[Stored data entries]
'''
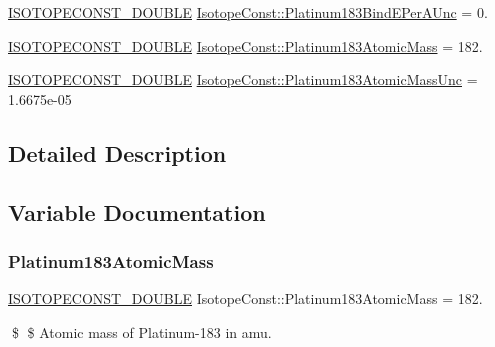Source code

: \begin{DoxyCompactItemize}
\mbox{\hyperlink{group___isotope_const-_macros_ga8f45a7272ce02c0b4c65c44636ed719a}{I\+S\+O\+T\+O\+P\+E\+C\+O\+N\+S\+T\+\_\+\+D\+O\+U\+B\+LE}} \mbox{\hyperlink{group___isotope_const-_platinum-_pt183_gaf049c9255e28839c766509fa63f72993}{Isotope\+Const\+::\+Platinum183\+Bind\+E\+Per\+A\+Unc}} = 0.
\item 
\mbox{\hyperlink{group___isotope_const-_macros_ga8f45a7272ce02c0b4c65c44636ed719a}{I\+S\+O\+T\+O\+P\+E\+C\+O\+N\+S\+T\+\_\+\+D\+O\+U\+B\+LE}} \mbox{\hyperlink{group___isotope_const-_platinum-_pt183_gaa29b9c5662b6f6b9b5ab2db0300e53e7}{Isotope\+Const\+::\+Platinum183\+Atomic\+Mass}} = 182.
\item 
\mbox{\hyperlink{group___isotope_const-_macros_ga8f45a7272ce02c0b4c65c44636ed719a}{I\+S\+O\+T\+O\+P\+E\+C\+O\+N\+S\+T\+\_\+\+D\+O\+U\+B\+LE}} \mbox{\hyperlink{group___isotope_const-_platinum-_pt183_ga9116a72d030003ee9eaaa31cacd975d5}{Isotope\+Const\+::\+Platinum183\+Atomic\+Mass\+Unc}} = 1.\+6675e-\/05
\end{DoxyCompactItemize}


\subsection{Detailed Description}


\subsection{Variable Documentation}
\mbox{\label{group___isotope_const-_platinum-_pt183_gaa29b9c5662b6f6b9b5ab2db0300e53e7}} 
\subsubsection{\texorpdfstring{Platinum183\+Atomic\+Mass}{Platinum183AtomicMass}}
{\footnotesize\ttfamily \mbox{\hyperlink{group___isotope_const-_macros_ga8f45a7272ce02c0b4c65c44636ed719a}{I\+S\+O\+T\+O\+P\+E\+C\+O\+N\+S\+T\+\_\+\+D\+O\+U\+B\+LE}} Isotope\+Const\+::\+Platinum183\+Atomic\+Mass = 182.}

\$ \$ Atomic mass of Platinum-\/183 in amu. \mbox{\label{group___isotope_const-_platinum-_pt183_ga9116a72d030003ee9eaaa31cacd975d5}} 
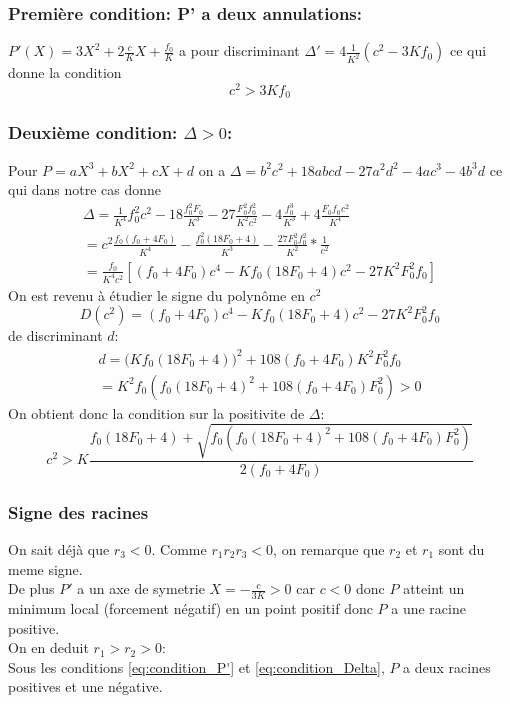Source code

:\subsubsection{Première condition: P' a deux annulations:}
$P'(X)= 3X^2+ 2\frac{c}{K}X+ \frac{f_0}{K}$ a pour discriminant $\Delta'=4\frac{1}{K^2}(c^2-3Kf_0)$ ce qui donne la condition \begin{equation} \label{eq:condition_P'}
	\boxed{c^2 >3K f_0
	}
\end{equation}
\subsubsection{Deuxième condition: $\Delta>0$:}
Pour $P=aX^3 +bX^2 + cX + d$ on a $\Delta= b^2c^2 +18abcd-27a^2d^2 -4ac^3 -4b^3d$ ce qui dans notre cas donne
\begin{align*}
	\Delta=\frac{1}{K^4}f_0^2c^2 -18 \frac{f_0^2F_0}{K^3}-27 \frac{F_0^2 f_0^2}{K^2c^2} - 4 \frac{f_0^3}{K^3}+4 \frac{F_0f_0c^2}{K^4} \\ = c^2 \frac{f_0(f_0+4F_0)}{K^4}- \frac{f_0^2(18F_0+4)}{K^3} -\frac{27F_0^2f_0^2}{K^2}* \frac{1}{c^2}\\ 
=	\frac{f_0}{K^4c^2}[(f_0+4F_0)c^4-Kf_0(18F_0+4) c^2 - 27 K^2F_0^2f_0] \end{align*}
On est revenu à étudier le signe du polynôme en $c^2$ \begin{equation}
	D(c^2)=(f_0+4F_0)c^4-Kf_0(18F_0+4)c^2 - 27 K^2F_0^2f_0
\end{equation} 
de discriminant $d$:
\begin{align*}
	d=\Big(Kf_0(18F_0+4) \Big)^2 +108(f_0+4F_0)K^2F_0^2f_0 \\ 
	= K^2f_0(f_0(18F_0+4)^2+108(f_0+4F_0)F_0^2) >0
\end{align*}
On obtient donc la condition sur la positivite de $\Delta$: 
\begin{equation}\boxed{
	c^2> K\frac{f_0(18F_0+4)+\sqrt{f_0(f_0(18F_0+4)^2+108(f_0+4F_0)F_0^2)}}{2(f_0+4F_0)}
	}\label{eq:condition_Delta}
\end{equation}
\subsubsection{Signe des racines}
On sait déjà que $r_3<0$. Comme $r_1r_2r_3<0$, on remarque que $r_2$ et $r_1$ sont du meme signe.\\
De plus $P'$ a un axe de symetrie $X=-\frac{c}{3K}>0$ car $c<0$ donc $P$ atteint un minimum local (forcement négatif) en un point positif donc $P$ a une racine positive.\\
On en deduit $r_1>r_2>0$: \\ 
Sous les conditions \eqref{eq:condition_P'} et \eqref{eq:condition_Delta}, $P$ a deux racines positives et une négative.
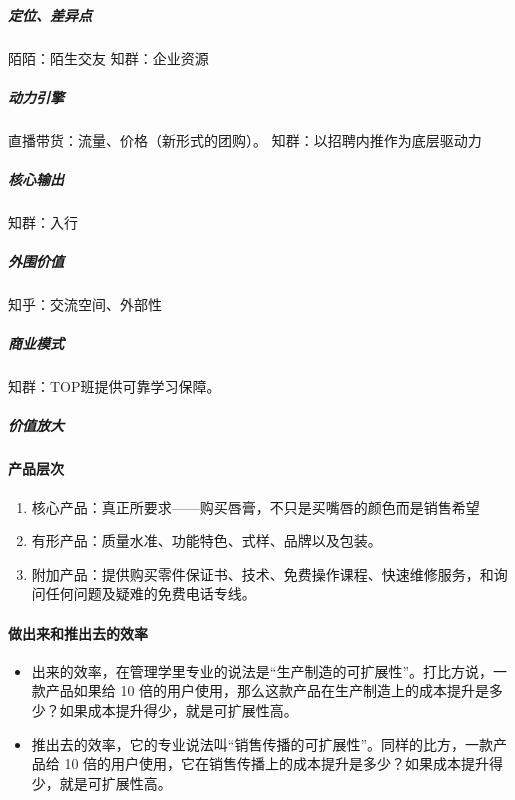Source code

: \documentclass[letterpaper,10pt,english]{sphinxmanual}
\begin{document}
\subparagraph{定位、差异点}
\label{\detokenize{chapter_introduction/Product:id16}}
陌陌：陌生交友 知群：企业资源


\subparagraph{动力引擎}
\label{\detokenize{chapter_introduction/Product:id17}}
直播带货：流量、价格（新形式的团购）。 知群：以招聘内推作为底层驱动力


\subparagraph{核心输出}
\label{\detokenize{chapter_introduction/Product:id18}}
知群：入行


\subparagraph{外围价值}
\label{\detokenize{chapter_introduction/Product:id19}}
知乎：交流空间、外部性


\subparagraph{商业模式}
\label{\detokenize{chapter_introduction/Product:id20}}
知群：TOP班提供可靠学习保障。


\subparagraph{价值放大}
\label{\detokenize{chapter_introduction/Product:id21}}

\paragraph{产品层次}
\label{\detokenize{chapter_introduction/Product:id22}}\begin{enumerate}
%
\item {} 
核心产品：真正所要求——购买唇膏，不只是买嘴唇的颜色而是销售希望

\item {} 
有形产品：质量水准、功能特色、式样、品牌以及包装。

\item {} 
附加产品：提供购买零件保证书、技术、免费操作课程、快速维修服务，和询问任何问题及疑难的免费电话专线。

\end{enumerate}


\paragraph{做出来和推出去的效率}
\label{\detokenize{chapter_introduction/Product:id23}}\begin{itemize}
\item {} 
出来的效率，在管理学里专业的说法是“生产制造的可扩展性”。打比方说，一款产品如果给
10
倍的用户使用，那么这款产品在生产制造上的成本提升是多少？如果成本提升得少，就是可扩展性高。

\item {} 
推出去的效率，它的专业说法叫“销售传播的可扩展性”。同样的比方，一款产品给
10
倍的用户使用，它在销售传播上的成本提升是多少？如果成本提升得少，就是可扩展性高。

\end{itemize}
\end{document}
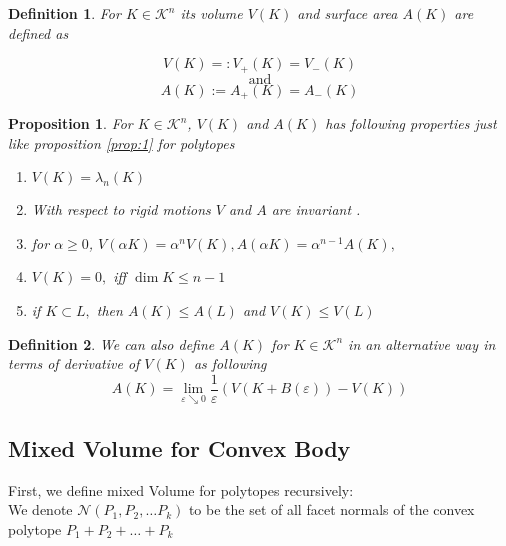 \documentclass[oneside]{book}
\newtheorem{mydef}{Definition}
\newtheorem{prop}{Proposition}
\begin{document}
 \begin{mydef}
 For $K \in \mathcal{K}^n$ its volume $V(K) $ and surface area $A(K)$ are defined as 


\[
  V(K) =: V_{+}(K)=V_{-}(K)
\]
$$\text{and} $$
\[
 A(K) :=  A_{+}(K) = A_{-}(K) 
\]
 
\end{mydef}
 \begin{prop}
 

For $ K \in \mathcal{K}^n $,  $V(K) $ and $A(K) $ has following properties just like proposition \ref{prop:1} for polytopes
\begin{enumerate}
    \item  $V(K)=\lambda_{n}(K)$
\item With respect to rigid motions $V$ and $A$ are invariant .
\item  for $\alpha \geq 0$, $V(\alpha K)=\alpha^{n} V(K), A(\alpha K)=\alpha^{n-1} A(K),$ 
\item $V(K)=0,$ iff $\operatorname{dim} K \leq n-1$
\item if $K \subset L,$ then  $A(K) \leq A(L)$ and $V(K) \leq V(L)$

\end{enumerate}

 \end{prop}
\begin{mydef}
We can also define $A(K)$ for $K \in \mathcal{K}^n$ in an alternative way in terms of derivative of $V(K)$ as following \\
\begin{equation}
A(K)=\lim _{\varepsilon \searrow 0} \frac{1}{\varepsilon}(V(K+B(\varepsilon))-V(K))
\end{equation}



\end{mydef}

\newpage


\subsection{Mixed Volume for Convex Body}
First, we define mixed Volume for polytopes recursively:  \\
We denote  $ \mathcal{N}(P_{1},P_{2},\ldots P_{k})$ to be the set of all facet normals of the convex polytope $P_{1}+P_{2}+ \ldots + P_{k}$
\end{document}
'''
**Exercise objective**
Pick out, from the lines above, every one that contains the string "donc".

**Answer to this exercise**
On obtient donc la condition sur la positivite de $\Delta$: 
De plus $P'$ a un axe de symetrie $X=-\frac{c}{3K}>0$ car $c<0$ donc $P$ atteint un minimum local (forcement négatif) en un point positif donc $P$ a une racine positive.\\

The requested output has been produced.